Rose had stopped, and in the middle of the square they stood looking at each other. "Do you remember what you said to me the last time I saw you?"
"Oh, don't speak of that!"
"It's better to speak of it now than to speak of it later."
Bertram Jay looked round him, as if to see whether any one would hear; but the bright foreignness gave him a sense of safety, and he unexpectedly exclaimed: "Miss Tramore, I love you more than ever!"
"Then you ought to have come to see us," declared the girl, quickly walking on.
"You treated me the last time as if I were positively offensive to you."
"So I did, but you know my reason."
"Because I protested against the course you were taking? I did, I did!" the young man rang out, as if he still, a little, stuck to that.
His tone made Rose say gaily: "Perhaps you do so yet?"
"I can't tell till I've seen more of your circ.u.mstances," he replied with eminent honesty.
The girl stared; her light laugh filled the air. "And it's in order to see more of them and judge that you wish to make my mother's acquaintance?"
He coloured at this and he evaded; then he broke out with a confused "Miss Tramore, let me stay with you a little!" which made her stop again.

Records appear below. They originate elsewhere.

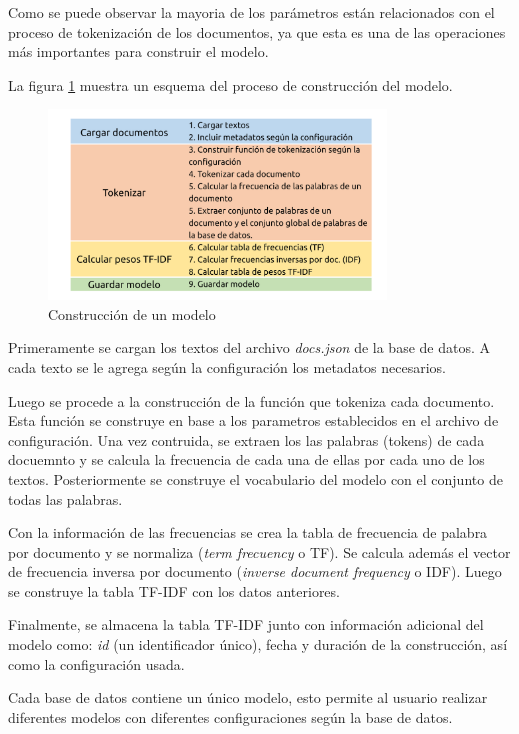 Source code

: Como se puede observar la mayoria de los parámetros están relacionados
con el proceso de tokenización de los documentos, ya que esta es una de las
operaciones más importantes para construir el modelo.

La figura \ref{fig:model-build} muestra un esquema del proceso de construcción del
modelo.

\begin{figure}[htb]%
	\begin{center}
		\includegraphics[width=0.8\textwidth]{./sri_02.png}
	\end{center}
	\caption{Construcción de un modelo}
	\label{fig:model-build}
\end{figure}

Primeramente se cargan los textos del archivo \emph{docs.json} de la base de
datos. A cada texto se le agrega según la configuración los metadatos necesarios.

Luego se procede a la construcción de la función que tokeniza cada documento.
Esta función se construye en base a los parametros establecidos en el archivo
de configuración. Una vez contruida, se extraen los las palabras (tokens) de
cada docuemnto y se calcula la frecuencia de cada una de ellas por cada uno de
los textos. Posteriormente se construye el vocabulario del modelo con el
conjunto de todas las palabras.

Con la información de las frecuencias se crea la tabla de frecuencia de palabra
por documento y se normaliza (\emph{term frecuency} o TF). Se calcula además el
vector de frecuencia inversa por documento (\emph{inverse document frequency} o
IDF). Luego se construye la tabla TF-IDF con los datos anteriores.

Finalmente, se almacena la tabla TF-IDF junto con información adicional del modelo
como: \emph{id} (un identificador único), fecha y duración de la construcción, así
como la configuración usada.

Cada base de datos contiene un único modelo, esto permite al usuario realizar
diferentes modelos con diferentes configuraciones según la base de datos.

"Your company will do us great honour, but there must be a rigid condition attached to our acceptance of it."
"Kindly mention it," said Captain Jay, staring at the facade of the cathedral.

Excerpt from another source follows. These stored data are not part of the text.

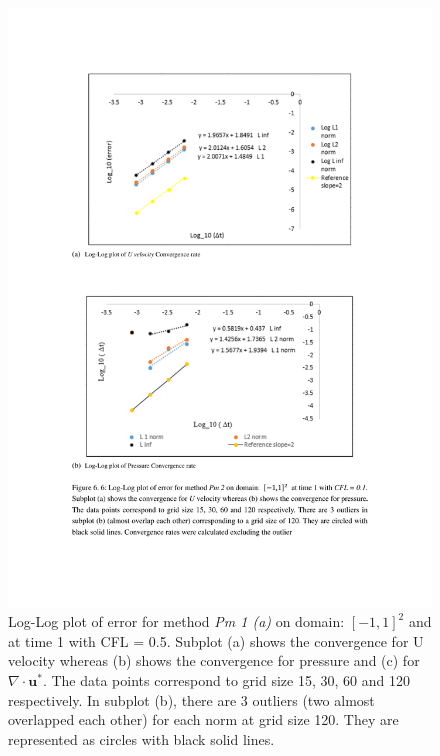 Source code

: \begin{figure}[H]
	\centering
	\includegraphics[scale=0.9]{figures/Pm2_pf2_rate_t_1_cfl_0_1.pdf}
	\caption{Log-Log plot of error for method \textit{Pm 1 (a)} on domain: $[-1,1]^2$ and at time 1 with CFL = 0.5. Subplot (a) shows the convergence for U velocity whereas (b) shows the convergence for pressure and (c) for $\nabla \cdot \textbf{u}^*$. The data points correspond to grid size 15, 30, 60 and 120 respectively. In subplot (b), there are 3 outliers (two almost overlapped each other) for each norm at grid size 120. They are represented as circles with black solid lines.}\label{fig:6.6}
\end{figure}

"You don't take us on trial."
"On trial?"
"You don't make an observation to me--not a single one, ever, ever!-- on the matter that, in Hill Street, we had our last words about."

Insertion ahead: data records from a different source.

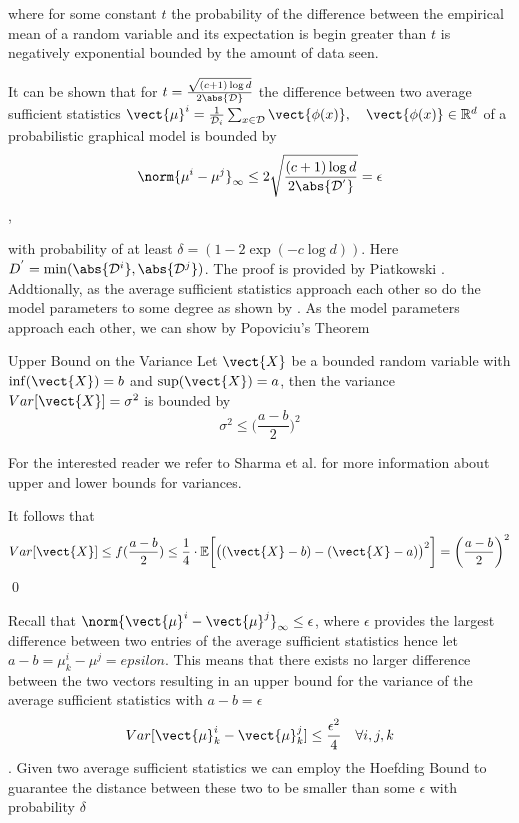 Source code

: where for some constant $t$ the probability of the difference between the empirical mean of a random variable and its expectation is begin greater than $t$ is negatively exponential bounded by the amount of data seen.

It can be shown that for $t = \frac{\sqrt{(c+1) \log d}}{2\abs{\mathcal{D}}}$ the difference between two average sufficient statistics $\vect{\mu}^i = \frac{1}{\mathcal{D}_i} \sum_{x \in \mathcal{D}} \vect{\phi(x)}, \quad \vect{\phi(x)} \in \mathbb{R}^d$ of a probabilistic graphical model is bounded by
\begin{equation}
    \norm{\mu^{i} -  \mu^{j}}_\infty \leq 2 \sqrt{
        \frac{(c+1) \log d}
        {2\abs{\mathcal{D^{'}}}}
        } = \epsilon
\end{equation},

with probability of at least $\delta= (1- 2 \exp(-c \log d))$. Here $D^{'} = \min(\abs{\mathcal{D}^i}, \abs{\mathcal{D}^j})$.
The proof is provided by Piatkowski \cite{piatkowski2019distributed}. 
Addtionally, as the average sufficient statistics approach each other so do the model parameters to some degree as shown by .
As the model parameters approach each other, we can show by Popoviciu's Theorem \cite{popoviciu1935equations} 
\begin{threm}{Upper Bound on the Variance}
    Let $\vect{X}$ be a bounded random variable with $\inf(\vect{X}) = b$ and $\sup(\vect{X}) = a$, 
    then the variance $Var[\vect{X}] = \sigma^2$ is bounded by 
    \begin{equation}
        \sigma^2 \leq \bigg(\frac{a-b}{2}\bigg)^{2}
    \end{equation}
\end{threm}
For the interested reader we refer to Sharma et al. \cite{sharma2010betterbounds} for more information about upper and lower bounds for variances.



It follows that
\begin{equation*}
    Var[\vect{X}] \leq f(\frac{a-b}{2}) \leq  \frac{1}{4} \cdot \mathbb{E}\bigg[\big((\vect{X} - b) - (\vect{X} - a)\big)^2\bigg]  =  \bigg(\frac{a-b}{2}\bigg)^2 
\end{equation*}\qed

Recall that $\norm{\vect{\mu}^{i} -  \vect{\mu}^{j}}_\infty \leq  \epsilon$, where $\epsilon$ provides the largest difference between two entries of the average sufficient statistics hence let $a - b = \mu^{i}_k - \mu^{j} = epsilon$.
This means that there exists no larger difference between the two vectors resulting in an upper bound for the variance of the average sufficient statistics with $a - b = \epsilon$ 
\begin{equation*}
    Var[\vect{\mu}^{i}_k -  \vect{\mu}^{j}_k] \leq \frac{\epsilon^2}{4} \quad \forall i,j,k
\end{equation*}.
Given two average sufficient statistics we can employ the Hoefding Bound to guarantee the distance between these two to be smaller than some $\epsilon$ with probability $\delta$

Captain Jay appeared to be counting the thousand pinnacles of the church. "I think you really must be right," he remarked at last.
"There you are!" cried Rose Tramore, and walked rapidly away.
He caught up with her, he laid his hand upon her arm to stay her.
"If you're going to Venice, let me go to Venice with you!"
"You don't even understand my condition."
"I'm sure you're right, then: you must be right about everything."
"That's not in the least true, and I don't care a fig whether you're sure or not. Please let me go."
He had barred her way, he kept her longer. "I'll go and speak to your mother myself!"
Even in the midst of another emotion she was amused at the air of audacity accompanying this declaration. Poor Captain Jay might have been on the point of marching up to a battery. She looked at him a moment; then she said: "You'll be disappointed!"
"Disappointed?"
"She's much more proper than grandmamma, because she's much more amiable."
"Dear Miss Tramore--dear Miss Tramore!" the young man murmured helplessly.
"You'll see for yourself. Only there's another condition," Rose went on.
"Another?" he cried, with discouragement and alarm.
"You must understand thoroughly, before you throw in your lot with us even for a few days, what our position really is."
"Is it very bad?" asked Bertram Jay artlessly.
"No one has anything to do with us, no one speaks to us, no one looks at us."